第二天,山果然垮了,呼嗵一聲悶響,就下來了。

被山上的泥石流衝破的後牆

因為預知險情,李華俊都在房子外面避著,他眼看房子周圍的山體垮下來的,「那是一下子垮下來的,一眨眼的功夫。」

瀉下來的泥石流沖壞了陽國強家的一間瓦房,埋掉了豬圈。雨停後,他去豬圈裡救豬,又被一股亂流包圍了,他的下半身被埋住,幾名巡查災情的村幹部把他救了出來。

這些天,謝月英睡覺的時候,連房子後面沙沙的竹葉聲都警覺,她經常屏氣聽外面的動靜,有時候耳邊響起嗡嗡的蚊蟲聲,她就著急,「蚊子蚊子你小點聲。」她擔心蚊蟲的聲音影響她對山體滑坡險情的判斷。

謝月英白天清理了卧室里的積水,睡到半夜又聽到青蛙的叫聲,打開燈一看,地上又蓄滿了積水,幾隻青蛙蹦躂著逃走了。

「這裡已經不是人住的地方了。」最近兩天,她還在屋子裡的積水中發現了螞蝗。這兩天,她總在想,這麼多年來被稱為「家」的地方,到底還適不適合人類居住。

「我們要有五個億該多好」

《崩塌、滑坡、泥石流等地質災害防災避險明白卡》貼了近十年,格式沒有變過,甚至下面的年份都是用簽字筆修改的,2011改成2012,一直改到2017。

這座山的險情越來越明白。遠點望去,高山有幾道黃色的傷疤。廟灣百分之八十的人家,房子後面都有一處垮塌。陽正興等七八戶人家,房屋後面山腳的土石陷空了,上面的土石,卻懸著沒有落下來。

村子背後的山上,被大雨撕下的「傷疤」。

「像個大嘴巴,要吃人。」一位村民的小女兒看到這些懸在房頂的塊壘就害怕。

最初兩年,政府在陽正興的房子後面修了一道一米多高的圍牆,這道圍牆剛開始確實讓陽正興一家有了安全感,但後來他們發現,這一米的圍牆哪裡能圍住五百米高的山?螳臂當車嘛!

「每年雨季的時候,政府都來通知我們要走,但沒有誰通知我們什麼時候回來,還能不能回來。
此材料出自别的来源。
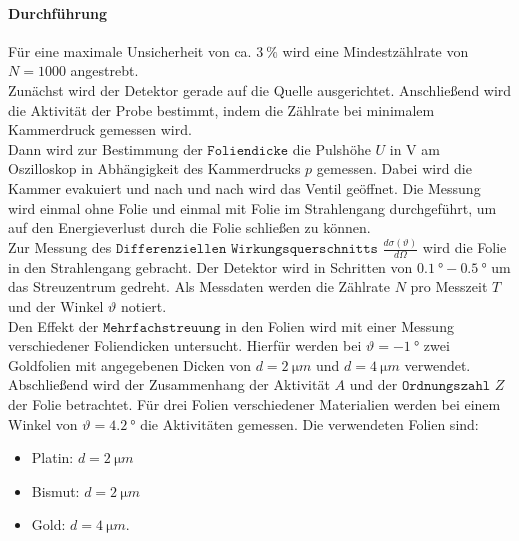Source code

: \paragraph{Durchführung}
Für eine maximale Unsicherheit von ca. $\SI{3}{\%}$ wird eine Mindestzählrate von  $N=1000$ angestrebt.
\\Zunächst wird der Detektor gerade auf die Quelle ausgerichtet.
Anschließend wird die Aktivität der Probe bestimmt, indem die Zählrate bei minimalem Kammerdruck gemessen wird.
\\Dann wird zur Bestimmung der $\texttt{Foliendicke}$ die Pulshöhe $U$ in V am Oszilloskop in Abhängigkeit des Kammerdrucks $p$ gemessen.
Dabei wird die Kammer evakuiert und nach und nach wird das Ventil geöffnet.
Die Messung wird einmal ohne Folie und einmal mit Folie im Strahlengang durchgeführt, um auf den Energieverlust durch die Folie schließen zu können.
\\Zur Messung des $\texttt{Differenziellen Wirkungsquerschnitts}$ $\displaystyle{ \frac{d\sigma (\vartheta)}{d\Omega}}$ wird die Folie in den Strahlengang gebracht.
Der Detektor wird in Schritten von $\SI{0.1}{°} - \SI{0.5}{°}$ um das Streuzentrum gedreht.
Als Messdaten werden die Zählrate $N$ pro Messzeit $T$ und der Winkel $\vartheta$ notiert.
\\Den Effekt der $\texttt{Mehrfachstreuung}$ in den Folien wird mit einer Messung verschiedener Foliendicken untersucht.
Hierfür werden bei $\vartheta = \SI{-1}{°}$ zwei Goldfolien mit angegebenen Dicken von $d=\SI{2}{\micro m}$ und $d = \SI{4}{\micro m}$ verwendet.
\\Abschließend wird der Zusammenhang der Aktivität $A$ und der $\texttt{Ordnungszahl}$ $Z$ der Folie betrachtet.
Für drei Folien verschiedener Materialien werden bei einem Winkel von $\vartheta = \SI{4.2}{°}$ die Aktivitäten gemessen.
Die verwendeten Folien sind:
\begin{itemize}
	\item Platin: $d=\SI{2}{\micro m}$
	\item Bismut: $d=\SI{2}{\micro m}$
	\item Gold: $d=\SI{4}{\micro m}$.
\end{itemize}
%
%
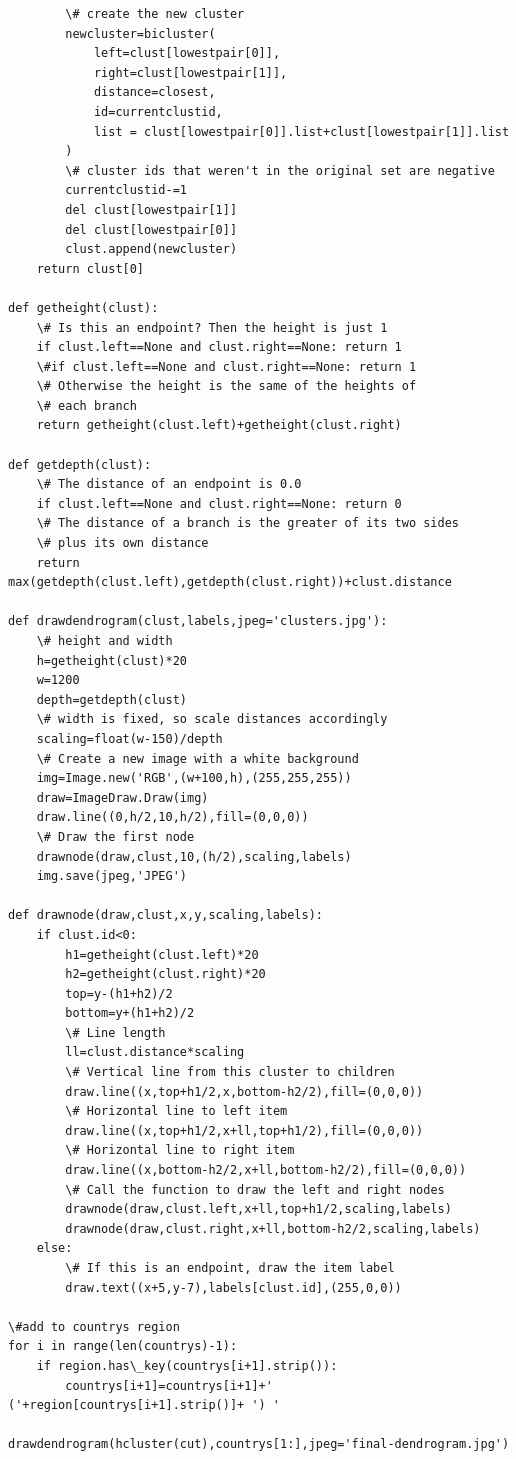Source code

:\documentclass[a4paper,11pt]{article}
\begin{document}
\begin{lstlisting}
        \# create the new cluster
        newcluster=bicluster(
            left=clust[lowestpair[0]],
            right=clust[lowestpair[1]],
            distance=closest,
            id=currentclustid,
            list = clust[lowestpair[0]].list+clust[lowestpair[1]].list
        )
        \# cluster ids that weren't in the original set are negative
        currentclustid-=1
        del clust[lowestpair[1]]
        del clust[lowestpair[0]]
        clust.append(newcluster)
    return clust[0]

def getheight(clust):
    \# Is this an endpoint? Then the height is just 1
    if clust.left==None and clust.right==None: return 1
    \#if clust.left==None and clust.right==None: return 1
    \# Otherwise the height is the same of the heights of
    \# each branch
    return getheight(clust.left)+getheight(clust.right)

def getdepth(clust):
    \# The distance of an endpoint is 0.0
    if clust.left==None and clust.right==None: return 0
    \# The distance of a branch is the greater of its two sides
    \# plus its own distance
    return max(getdepth(clust.left),getdepth(clust.right))+clust.distance

def drawdendrogram(clust,labels,jpeg='clusters.jpg'):
    \# height and width
    h=getheight(clust)*20
    w=1200
    depth=getdepth(clust)
    \# width is fixed, so scale distances accordingly
    scaling=float(w-150)/depth
    \# Create a new image with a white background
    img=Image.new('RGB',(w+100,h),(255,255,255))
    draw=ImageDraw.Draw(img)
    draw.line((0,h/2,10,h/2),fill=(0,0,0))
    \# Draw the first node
    drawnode(draw,clust,10,(h/2),scaling,labels)
    img.save(jpeg,'JPEG')

def drawnode(draw,clust,x,y,scaling,labels):
    if clust.id<0:
        h1=getheight(clust.left)*20
        h2=getheight(clust.right)*20
        top=y-(h1+h2)/2
        bottom=y+(h1+h2)/2
        \# Line length
        ll=clust.distance*scaling
        \# Vertical line from this cluster to children
        draw.line((x,top+h1/2,x,bottom-h2/2),fill=(0,0,0))
        \# Horizontal line to left item
        draw.line((x,top+h1/2,x+ll,top+h1/2),fill=(0,0,0))
        \# Horizontal line to right item
        draw.line((x,bottom-h2/2,x+ll,bottom-h2/2),fill=(0,0,0))
        \# Call the function to draw the left and right nodes
        drawnode(draw,clust.left,x+ll,top+h1/2,scaling,labels)
        drawnode(draw,clust.right,x+ll,bottom-h2/2,scaling,labels)
    else:
        \# If this is an endpoint, draw the item label
        draw.text((x+5,y-7),labels[clust.id],(255,0,0))

\#add to countrys region
for i in range(len(countrys)-1):
    if region.has\_key(countrys[i+1].strip()):
        countrys[i+1]=countrys[i+1]+' ('+region[countrys[i+1].strip()]+ ') '

drawdendrogram(hcluster(cut),countrys[1:],jpeg='final-dendrogram.jpg')
\end{lstlisting}
\end{document}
」陽喜華說,「我們是農民,到城裡打工也是賣苦力,買不起房,一輩子就這唯一的一個家,最後還得回來。」

2004年,他和父親花了十幾萬建了現在的房子,2009年才還清了欠款。但幾年下來,硬化的地面都被雨水泡爛了。

這次大雨,李華俊家的房頂被泥石推下來的竹子擊穿了。從外面避險回來,他開始砍圍在房子後面的竹子。陽喜華告訴他,你破壞了植被,這山更不牢靠了。聽了這話,李華俊發愁地蹲在山坡上抽煙。

垮下來的山坡,包圍了李華俊的房子。

遭遇類似困難的,不止廟灣。赤新村村主任喻雪洋說,赤新村6000多人,1600多戶,百分之八十的居民家都進水了。

流沙河鎮黨政辦一名工作人員稱,放在整個流沙河鎮來看,廟灣不算最嚴重的,現在,鎮上正在想方設法安置房屋全部毀掉的災民以及受災嚴重的地方。

一份《流沙河鎮災後情況彙報》顯示,流沙河鎮房屋受損的共有1370戶,毀壞房屋4112間,145戶全倒戶。上面寫著,「由於鎮政府財力有限,全倒戶及危房戶的安置還需要克服巨大的困難。」

一名工作人員嘆息,「我們要有五個億該多好。」

對於像廟灣頻繁受地質災害威脅的村民,流沙河鎮黨委書記成亮說,政府已經注意到了,現在正在努力克服困難,研究地質災害頻發地居民的安置問題,廟灣的部分村民,也在考慮當中,會統一規劃,統一安置。

陽喜華一直憂心忡忡,「一下雨,感覺是住在刀刃上。」他希望結束每年雨季流浪的生活,有一個安定的家。